In the present case, plaintiff’s third supplemental bill of particulars alleges, inter alia, a violation of HIPAA and CPLR 4504, which both establish a statutory privilege which prevents the disclosure of medical records and information without authorization from the patient. Although the statutory privilege may overlap with the implied fiduciary duty of confidentiality which attaches to a physician-patient relationship (Juric v Bergstraesser, 44 AD3d 1186 [3d Dept 2007]; MacDonald v Clinger, 84 AD2d 482 [4th Dept 1982]), a cause of action for breach of fiduciary duty of confidentiality for unauthorized disclosure of medical records or information does not arise from a statutory right or evidentiary rules (Lightman v Flaum, 97 NY2d 128, 136 [2001]; Daly v Metropolitan Life Ins. Co., 4 Misc 3d 887 [Sup Ct, NY County 2004]). In Lightman (97 NY2d 128 [2001]), *1009the Court of Appeals specifically found that the evidentiary rules set forth in article 45 of the CPLR, including CPLR 4504, are not the source of the underlying duties of fiduciary duty of confidentiality which exist in a confidential relationship, such as physician-patient, and article 45 does not establish the parameters of those fiduciary relationships. Accordingly, the Court of Appeals in Lightman (97 NY2d 128 [2001]) held that CPLR 4505, which establishes an evidentiary privilege for communications between a clergy and congregant, does not give rise to a cause of action for breach of fiduciary duty. Similarly, the courts have held that HIPAA and the Privacy Rules (45 CFR parts 160, 164) promulgated thereunder do not create a private cause of action (Webb v Smart Document Solutions, LLC, 499 F3d 1078 [9th Cir 2007]; Acara v Banks, 470 F3d 569, 571 [5th Cir 2006]; Cassidy v Nicolo, 2005 WL 3334523, 2005 US Dist LEXIS 34160 [WD NY 2005]). Accordingly, those claims of plaintiff’s third supplemental bill of particulars which allege violations of CPLR 4504 and HIPAA are patently insufficient to state a cause of action (Lucido v Mancuso, 49 AD3d 220 [2008]).

Finally, the claim in plaintiff’s third supplemental bill of particulars which alleges a violation of defendant hospital’s rules and regulations is palpably meritless. The third supplemental bill of particulars alleges a violation of the defendant hospital’s rules and regulations with respect to “progress notes,” “consultation reports” and “medical records as a legal document.” Again, it is questionable whether a private cause of action arises as to any violation of a hospital’s rules and regulations. In any event, the claim is not specifically detailed so as to give defendant Kalache notice of the alleged violation. Notably, those portions of the hospital’s rules and regulations regarding progress notes and consultation reports essentially require that such notes and reports be recorded at the time of observation, dated and signed. As to the medical records as legal records, the hospital’s rules and regulations require, inter alia, that said records be maintained in original form for a period of no less than six years after date of service. Plaintiff’s contention in opposition to the present motion that defendant Kalache did not maintain the records in their original form because he added a note to his original consultant note does not assert a violation of the defendant hospital’s rules and regulations insofar as the rules and regulations do not prohibit a physician from amending or adding to their prior notes in the medical chart of a patient.

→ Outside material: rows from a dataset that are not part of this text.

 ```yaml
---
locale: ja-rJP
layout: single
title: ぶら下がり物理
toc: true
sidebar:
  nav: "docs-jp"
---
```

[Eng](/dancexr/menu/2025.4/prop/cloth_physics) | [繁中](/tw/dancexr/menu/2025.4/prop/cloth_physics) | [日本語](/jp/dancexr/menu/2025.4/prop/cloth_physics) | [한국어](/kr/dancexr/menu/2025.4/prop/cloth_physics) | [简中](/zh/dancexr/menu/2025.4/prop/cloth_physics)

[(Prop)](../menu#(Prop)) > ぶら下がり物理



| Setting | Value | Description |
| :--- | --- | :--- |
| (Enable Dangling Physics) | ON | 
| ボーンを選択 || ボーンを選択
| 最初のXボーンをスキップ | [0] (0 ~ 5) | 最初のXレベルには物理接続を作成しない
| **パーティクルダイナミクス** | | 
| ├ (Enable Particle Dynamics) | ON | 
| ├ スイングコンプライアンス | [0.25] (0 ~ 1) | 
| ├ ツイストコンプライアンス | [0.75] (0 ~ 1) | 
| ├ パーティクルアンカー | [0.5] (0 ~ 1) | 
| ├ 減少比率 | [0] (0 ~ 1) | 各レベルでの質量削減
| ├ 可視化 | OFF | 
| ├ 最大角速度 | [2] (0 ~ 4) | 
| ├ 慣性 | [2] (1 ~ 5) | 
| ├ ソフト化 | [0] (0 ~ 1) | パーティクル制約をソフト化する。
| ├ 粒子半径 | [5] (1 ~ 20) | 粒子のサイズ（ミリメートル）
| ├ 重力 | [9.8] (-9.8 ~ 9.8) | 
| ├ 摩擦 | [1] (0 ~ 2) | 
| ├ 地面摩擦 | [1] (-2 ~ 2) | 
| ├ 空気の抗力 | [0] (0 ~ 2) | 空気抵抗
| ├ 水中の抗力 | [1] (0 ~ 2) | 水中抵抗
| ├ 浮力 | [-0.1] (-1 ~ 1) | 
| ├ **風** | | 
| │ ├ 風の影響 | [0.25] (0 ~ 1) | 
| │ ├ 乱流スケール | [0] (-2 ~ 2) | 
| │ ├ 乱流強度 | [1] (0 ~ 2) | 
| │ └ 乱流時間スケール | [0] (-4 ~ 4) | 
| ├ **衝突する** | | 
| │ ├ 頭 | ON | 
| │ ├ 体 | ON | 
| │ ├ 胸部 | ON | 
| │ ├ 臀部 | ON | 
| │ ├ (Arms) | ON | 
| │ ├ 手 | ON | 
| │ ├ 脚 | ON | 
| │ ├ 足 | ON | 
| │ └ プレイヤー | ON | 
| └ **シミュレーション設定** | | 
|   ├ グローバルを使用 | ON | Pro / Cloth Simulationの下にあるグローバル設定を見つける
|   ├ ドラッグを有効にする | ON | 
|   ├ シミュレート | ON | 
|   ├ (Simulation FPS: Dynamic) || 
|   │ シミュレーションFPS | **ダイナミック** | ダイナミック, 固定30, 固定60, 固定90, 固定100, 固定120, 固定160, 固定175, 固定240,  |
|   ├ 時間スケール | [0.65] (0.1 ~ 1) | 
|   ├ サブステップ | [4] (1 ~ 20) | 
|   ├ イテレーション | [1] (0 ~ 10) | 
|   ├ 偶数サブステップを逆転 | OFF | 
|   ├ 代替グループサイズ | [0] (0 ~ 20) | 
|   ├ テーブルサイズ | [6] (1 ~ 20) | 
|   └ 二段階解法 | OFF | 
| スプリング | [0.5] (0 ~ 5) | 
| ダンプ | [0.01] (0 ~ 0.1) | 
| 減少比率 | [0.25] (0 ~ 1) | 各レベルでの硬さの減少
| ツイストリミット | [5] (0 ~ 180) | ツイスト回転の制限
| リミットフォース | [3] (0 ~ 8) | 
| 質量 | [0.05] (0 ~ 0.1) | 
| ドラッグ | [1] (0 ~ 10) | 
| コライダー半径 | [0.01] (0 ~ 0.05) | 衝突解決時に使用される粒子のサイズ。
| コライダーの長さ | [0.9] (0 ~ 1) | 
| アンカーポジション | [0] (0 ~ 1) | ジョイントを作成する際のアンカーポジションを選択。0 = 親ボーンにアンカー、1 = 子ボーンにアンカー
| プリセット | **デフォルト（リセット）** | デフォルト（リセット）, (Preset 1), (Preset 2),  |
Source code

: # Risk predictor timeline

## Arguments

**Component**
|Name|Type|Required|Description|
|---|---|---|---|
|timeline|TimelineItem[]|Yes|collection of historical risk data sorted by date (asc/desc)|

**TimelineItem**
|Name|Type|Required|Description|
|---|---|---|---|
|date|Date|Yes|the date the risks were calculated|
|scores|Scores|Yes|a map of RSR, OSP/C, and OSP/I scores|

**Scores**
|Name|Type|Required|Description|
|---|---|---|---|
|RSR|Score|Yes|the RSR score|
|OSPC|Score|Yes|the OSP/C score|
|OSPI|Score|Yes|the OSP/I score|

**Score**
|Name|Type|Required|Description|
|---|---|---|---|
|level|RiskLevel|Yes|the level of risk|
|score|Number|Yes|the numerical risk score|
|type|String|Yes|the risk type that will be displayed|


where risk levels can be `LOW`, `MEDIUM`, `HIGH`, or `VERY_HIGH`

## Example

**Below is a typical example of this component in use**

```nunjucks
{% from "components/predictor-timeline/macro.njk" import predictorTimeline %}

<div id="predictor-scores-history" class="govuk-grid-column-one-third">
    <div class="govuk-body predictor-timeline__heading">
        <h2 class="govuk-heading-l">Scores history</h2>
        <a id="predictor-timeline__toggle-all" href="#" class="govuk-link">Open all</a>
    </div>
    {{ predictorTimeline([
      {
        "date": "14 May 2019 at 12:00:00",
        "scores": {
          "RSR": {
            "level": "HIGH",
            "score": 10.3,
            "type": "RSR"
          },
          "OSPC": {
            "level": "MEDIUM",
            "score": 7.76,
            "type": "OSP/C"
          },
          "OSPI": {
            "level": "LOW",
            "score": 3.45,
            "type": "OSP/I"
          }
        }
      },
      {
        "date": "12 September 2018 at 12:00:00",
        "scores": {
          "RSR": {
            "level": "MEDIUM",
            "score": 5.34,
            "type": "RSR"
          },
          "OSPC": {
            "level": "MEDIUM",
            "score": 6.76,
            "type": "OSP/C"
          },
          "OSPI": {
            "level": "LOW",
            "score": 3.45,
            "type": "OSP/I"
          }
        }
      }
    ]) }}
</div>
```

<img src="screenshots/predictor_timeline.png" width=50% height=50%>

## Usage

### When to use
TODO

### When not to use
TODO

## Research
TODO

*1010In view of the foregoing, it is ordered that defendant Kalache’s motion to strike plaintiff’s third supplemental bill of particulars is granted; and it is further ordered that insofar as discovery is complete in this action, a trial readiness order shall issue.

The reply affirmation of Angela M. Ribaudo, dated August 25, 2010, with exhibits, has not been considered by this court insofar as the order to show cause specifically stated that no reply papers shall be accepted.